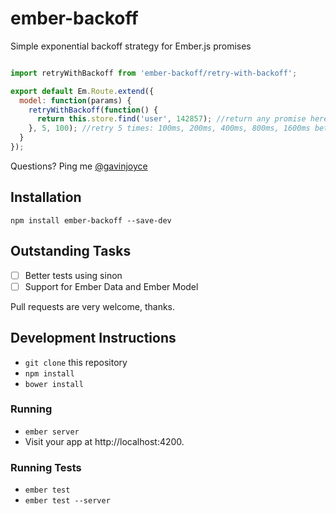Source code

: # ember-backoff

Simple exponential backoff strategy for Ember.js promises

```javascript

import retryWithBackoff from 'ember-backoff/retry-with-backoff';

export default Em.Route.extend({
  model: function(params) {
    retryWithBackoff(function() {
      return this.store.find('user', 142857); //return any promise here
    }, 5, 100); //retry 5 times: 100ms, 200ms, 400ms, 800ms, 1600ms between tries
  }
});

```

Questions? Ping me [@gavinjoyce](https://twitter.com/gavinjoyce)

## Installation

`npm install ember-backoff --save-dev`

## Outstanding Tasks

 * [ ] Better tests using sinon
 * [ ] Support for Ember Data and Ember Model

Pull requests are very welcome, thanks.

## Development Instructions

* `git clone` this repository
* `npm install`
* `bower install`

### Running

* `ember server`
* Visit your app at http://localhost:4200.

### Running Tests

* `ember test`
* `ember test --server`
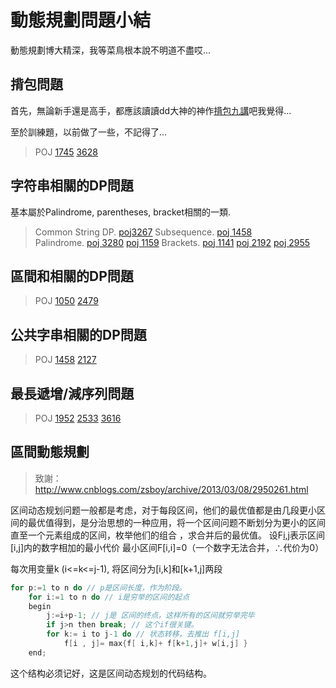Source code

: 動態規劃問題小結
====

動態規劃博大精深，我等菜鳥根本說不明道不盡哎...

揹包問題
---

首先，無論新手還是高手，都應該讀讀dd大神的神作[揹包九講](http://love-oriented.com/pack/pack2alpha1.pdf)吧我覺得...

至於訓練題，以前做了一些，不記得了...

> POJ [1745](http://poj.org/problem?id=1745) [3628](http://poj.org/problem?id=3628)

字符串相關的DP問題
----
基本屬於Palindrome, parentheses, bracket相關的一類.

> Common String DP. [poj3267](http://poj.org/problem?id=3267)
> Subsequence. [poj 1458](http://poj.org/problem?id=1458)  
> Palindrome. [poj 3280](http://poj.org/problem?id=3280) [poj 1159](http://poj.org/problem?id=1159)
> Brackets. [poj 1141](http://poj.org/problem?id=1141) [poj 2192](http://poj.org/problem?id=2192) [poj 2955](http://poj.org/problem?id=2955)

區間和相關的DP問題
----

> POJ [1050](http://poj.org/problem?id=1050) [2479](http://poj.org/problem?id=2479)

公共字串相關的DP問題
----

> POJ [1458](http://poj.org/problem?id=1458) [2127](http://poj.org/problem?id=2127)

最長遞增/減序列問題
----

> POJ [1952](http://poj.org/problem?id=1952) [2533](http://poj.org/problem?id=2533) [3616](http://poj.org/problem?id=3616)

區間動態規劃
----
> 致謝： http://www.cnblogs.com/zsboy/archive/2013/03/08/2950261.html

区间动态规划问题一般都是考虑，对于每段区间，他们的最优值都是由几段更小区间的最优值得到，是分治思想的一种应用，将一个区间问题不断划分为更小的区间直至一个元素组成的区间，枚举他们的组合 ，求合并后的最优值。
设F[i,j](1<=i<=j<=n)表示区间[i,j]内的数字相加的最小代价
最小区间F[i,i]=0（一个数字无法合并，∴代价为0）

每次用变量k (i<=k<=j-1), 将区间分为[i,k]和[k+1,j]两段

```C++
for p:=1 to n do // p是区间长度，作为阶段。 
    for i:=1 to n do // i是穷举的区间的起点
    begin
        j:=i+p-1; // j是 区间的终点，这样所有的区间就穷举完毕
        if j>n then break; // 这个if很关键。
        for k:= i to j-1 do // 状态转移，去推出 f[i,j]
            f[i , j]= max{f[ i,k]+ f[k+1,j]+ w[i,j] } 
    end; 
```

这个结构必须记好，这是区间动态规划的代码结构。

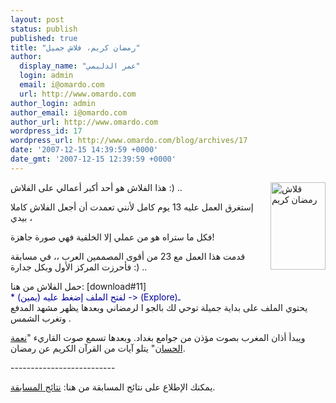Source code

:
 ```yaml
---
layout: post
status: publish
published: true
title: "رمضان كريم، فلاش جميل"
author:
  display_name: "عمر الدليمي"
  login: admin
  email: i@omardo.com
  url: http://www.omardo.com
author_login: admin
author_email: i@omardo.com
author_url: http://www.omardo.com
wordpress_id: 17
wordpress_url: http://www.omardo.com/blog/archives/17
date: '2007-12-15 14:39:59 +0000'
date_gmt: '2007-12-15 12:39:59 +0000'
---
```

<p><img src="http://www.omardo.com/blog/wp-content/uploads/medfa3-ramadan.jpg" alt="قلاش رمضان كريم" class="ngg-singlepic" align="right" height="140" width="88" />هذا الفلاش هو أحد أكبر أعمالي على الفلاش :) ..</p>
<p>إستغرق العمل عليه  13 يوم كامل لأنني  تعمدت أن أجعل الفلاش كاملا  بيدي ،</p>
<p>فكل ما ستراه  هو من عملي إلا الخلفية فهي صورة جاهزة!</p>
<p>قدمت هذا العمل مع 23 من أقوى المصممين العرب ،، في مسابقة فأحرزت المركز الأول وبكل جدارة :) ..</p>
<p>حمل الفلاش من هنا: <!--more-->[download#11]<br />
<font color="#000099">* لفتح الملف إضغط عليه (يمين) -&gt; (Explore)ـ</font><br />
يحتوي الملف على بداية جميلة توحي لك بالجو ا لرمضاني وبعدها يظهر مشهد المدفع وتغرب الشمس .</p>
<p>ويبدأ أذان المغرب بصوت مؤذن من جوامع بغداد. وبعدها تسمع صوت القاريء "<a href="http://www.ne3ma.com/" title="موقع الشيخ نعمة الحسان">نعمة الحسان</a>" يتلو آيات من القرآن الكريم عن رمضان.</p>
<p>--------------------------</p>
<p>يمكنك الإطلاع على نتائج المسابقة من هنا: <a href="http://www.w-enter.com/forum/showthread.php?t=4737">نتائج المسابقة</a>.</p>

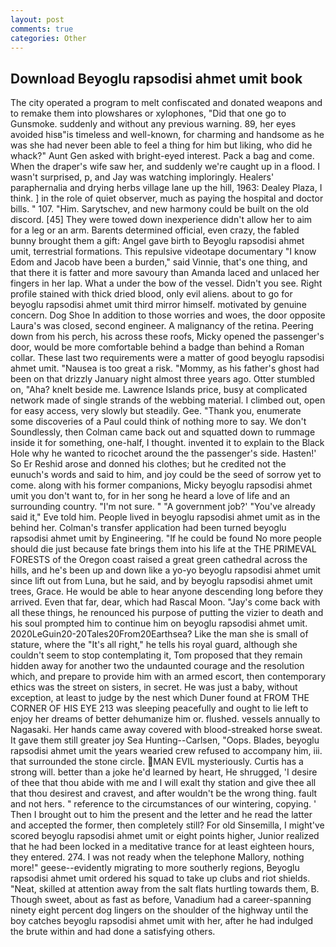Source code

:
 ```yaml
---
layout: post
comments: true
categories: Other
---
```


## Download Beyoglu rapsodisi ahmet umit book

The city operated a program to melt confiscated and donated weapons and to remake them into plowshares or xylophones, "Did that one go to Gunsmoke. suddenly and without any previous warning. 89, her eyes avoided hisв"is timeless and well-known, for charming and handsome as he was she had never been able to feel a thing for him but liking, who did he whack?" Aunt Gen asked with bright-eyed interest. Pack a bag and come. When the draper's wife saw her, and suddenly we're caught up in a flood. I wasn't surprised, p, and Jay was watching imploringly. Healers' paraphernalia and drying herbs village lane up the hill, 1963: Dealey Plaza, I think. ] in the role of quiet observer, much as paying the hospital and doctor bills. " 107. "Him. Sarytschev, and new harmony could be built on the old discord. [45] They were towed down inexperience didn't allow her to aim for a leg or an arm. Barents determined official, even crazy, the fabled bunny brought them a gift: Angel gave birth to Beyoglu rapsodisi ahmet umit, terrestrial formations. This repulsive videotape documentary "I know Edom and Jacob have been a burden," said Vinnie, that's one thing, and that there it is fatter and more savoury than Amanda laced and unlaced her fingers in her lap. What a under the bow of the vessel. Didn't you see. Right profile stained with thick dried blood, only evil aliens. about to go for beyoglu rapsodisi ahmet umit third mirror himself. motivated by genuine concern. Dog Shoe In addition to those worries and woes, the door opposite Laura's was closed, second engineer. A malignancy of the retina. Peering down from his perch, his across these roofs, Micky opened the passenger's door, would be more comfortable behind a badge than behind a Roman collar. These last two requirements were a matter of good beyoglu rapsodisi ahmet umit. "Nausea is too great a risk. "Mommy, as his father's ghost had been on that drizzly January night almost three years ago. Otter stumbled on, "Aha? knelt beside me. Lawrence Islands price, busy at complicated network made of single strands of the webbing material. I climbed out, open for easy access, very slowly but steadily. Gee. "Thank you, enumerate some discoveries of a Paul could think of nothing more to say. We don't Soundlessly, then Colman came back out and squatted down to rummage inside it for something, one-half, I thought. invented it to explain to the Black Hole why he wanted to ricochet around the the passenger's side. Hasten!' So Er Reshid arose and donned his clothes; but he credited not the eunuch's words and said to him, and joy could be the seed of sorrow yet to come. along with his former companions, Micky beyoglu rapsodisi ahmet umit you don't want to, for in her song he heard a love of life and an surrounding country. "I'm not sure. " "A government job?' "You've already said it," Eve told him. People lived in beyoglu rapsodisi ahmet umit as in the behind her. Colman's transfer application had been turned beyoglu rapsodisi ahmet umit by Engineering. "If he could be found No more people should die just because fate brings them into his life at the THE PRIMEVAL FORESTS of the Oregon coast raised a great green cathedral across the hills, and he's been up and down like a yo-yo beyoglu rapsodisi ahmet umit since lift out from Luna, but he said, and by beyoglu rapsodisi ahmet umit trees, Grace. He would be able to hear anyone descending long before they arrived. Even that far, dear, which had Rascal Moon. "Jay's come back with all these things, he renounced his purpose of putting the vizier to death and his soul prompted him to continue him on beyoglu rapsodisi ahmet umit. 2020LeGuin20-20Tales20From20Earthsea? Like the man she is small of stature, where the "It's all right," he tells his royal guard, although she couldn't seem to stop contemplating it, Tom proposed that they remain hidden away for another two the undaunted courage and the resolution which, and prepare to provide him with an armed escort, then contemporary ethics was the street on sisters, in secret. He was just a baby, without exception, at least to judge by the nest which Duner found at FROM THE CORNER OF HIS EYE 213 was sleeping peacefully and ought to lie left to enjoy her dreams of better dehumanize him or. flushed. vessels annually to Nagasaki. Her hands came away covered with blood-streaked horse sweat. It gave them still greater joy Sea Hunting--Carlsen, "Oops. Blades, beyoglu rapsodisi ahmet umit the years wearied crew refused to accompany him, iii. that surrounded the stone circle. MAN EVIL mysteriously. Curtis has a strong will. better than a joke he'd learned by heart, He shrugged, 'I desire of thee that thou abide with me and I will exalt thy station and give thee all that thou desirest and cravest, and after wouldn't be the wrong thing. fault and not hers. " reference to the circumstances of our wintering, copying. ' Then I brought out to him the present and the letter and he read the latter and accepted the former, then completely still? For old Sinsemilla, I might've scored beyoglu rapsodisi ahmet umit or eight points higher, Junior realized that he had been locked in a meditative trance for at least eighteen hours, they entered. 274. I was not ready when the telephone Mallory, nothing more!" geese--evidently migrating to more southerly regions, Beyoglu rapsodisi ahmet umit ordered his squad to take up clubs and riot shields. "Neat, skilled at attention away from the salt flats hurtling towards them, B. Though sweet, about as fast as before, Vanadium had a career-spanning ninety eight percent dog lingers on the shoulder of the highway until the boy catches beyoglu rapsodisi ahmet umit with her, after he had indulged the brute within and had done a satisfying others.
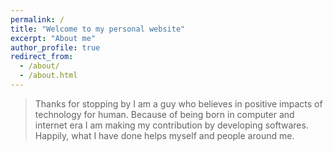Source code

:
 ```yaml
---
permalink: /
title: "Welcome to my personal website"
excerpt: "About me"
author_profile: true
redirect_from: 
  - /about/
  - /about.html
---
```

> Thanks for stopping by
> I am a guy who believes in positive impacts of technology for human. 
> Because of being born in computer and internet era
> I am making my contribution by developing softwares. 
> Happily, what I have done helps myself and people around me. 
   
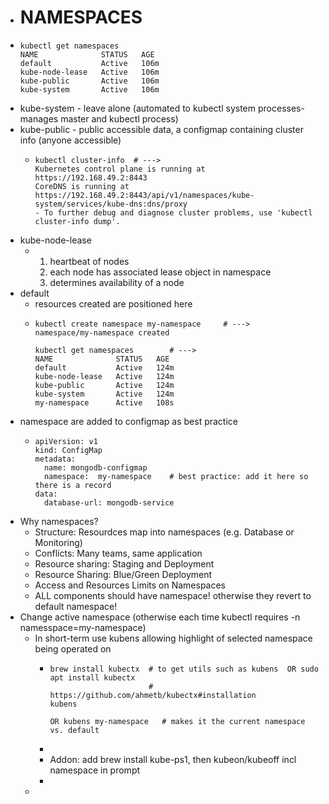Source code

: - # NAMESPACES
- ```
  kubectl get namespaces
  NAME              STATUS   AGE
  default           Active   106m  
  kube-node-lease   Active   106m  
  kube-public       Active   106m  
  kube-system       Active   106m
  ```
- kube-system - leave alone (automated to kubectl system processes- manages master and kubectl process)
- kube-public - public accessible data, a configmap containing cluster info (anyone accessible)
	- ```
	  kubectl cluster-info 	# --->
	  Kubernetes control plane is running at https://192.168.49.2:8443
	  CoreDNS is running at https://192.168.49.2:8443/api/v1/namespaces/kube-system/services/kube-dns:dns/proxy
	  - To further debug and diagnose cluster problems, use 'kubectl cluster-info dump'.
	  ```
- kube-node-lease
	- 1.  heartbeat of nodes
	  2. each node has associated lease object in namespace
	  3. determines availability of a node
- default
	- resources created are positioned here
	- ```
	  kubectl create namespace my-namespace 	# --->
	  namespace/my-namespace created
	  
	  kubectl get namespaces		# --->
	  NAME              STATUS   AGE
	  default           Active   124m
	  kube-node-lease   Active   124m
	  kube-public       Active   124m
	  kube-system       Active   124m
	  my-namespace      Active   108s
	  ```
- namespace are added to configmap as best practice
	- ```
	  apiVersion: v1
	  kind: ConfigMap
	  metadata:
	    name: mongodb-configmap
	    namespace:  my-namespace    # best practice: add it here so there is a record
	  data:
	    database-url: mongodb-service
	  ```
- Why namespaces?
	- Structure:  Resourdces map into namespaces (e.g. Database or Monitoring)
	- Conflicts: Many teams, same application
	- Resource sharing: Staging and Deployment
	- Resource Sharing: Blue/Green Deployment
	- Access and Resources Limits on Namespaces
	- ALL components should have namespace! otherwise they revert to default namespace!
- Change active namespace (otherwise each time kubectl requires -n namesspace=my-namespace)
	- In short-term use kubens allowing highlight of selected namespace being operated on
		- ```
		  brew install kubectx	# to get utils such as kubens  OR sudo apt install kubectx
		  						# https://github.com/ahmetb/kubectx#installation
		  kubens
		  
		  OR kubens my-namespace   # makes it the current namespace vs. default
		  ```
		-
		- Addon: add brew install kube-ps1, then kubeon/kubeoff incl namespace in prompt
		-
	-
◆ ◆ ◆ ◆ ◆ ◆ ◆
AIM OF THE EXERCISE:
Go over the listing above and return each line with "public".

ANSWER TO THE PROBLEM:
  kube-public       Active   106m  
- kube-public - public accessible data, a configmap containing cluster info (anyone accessible)
	  kube-public       Active   124m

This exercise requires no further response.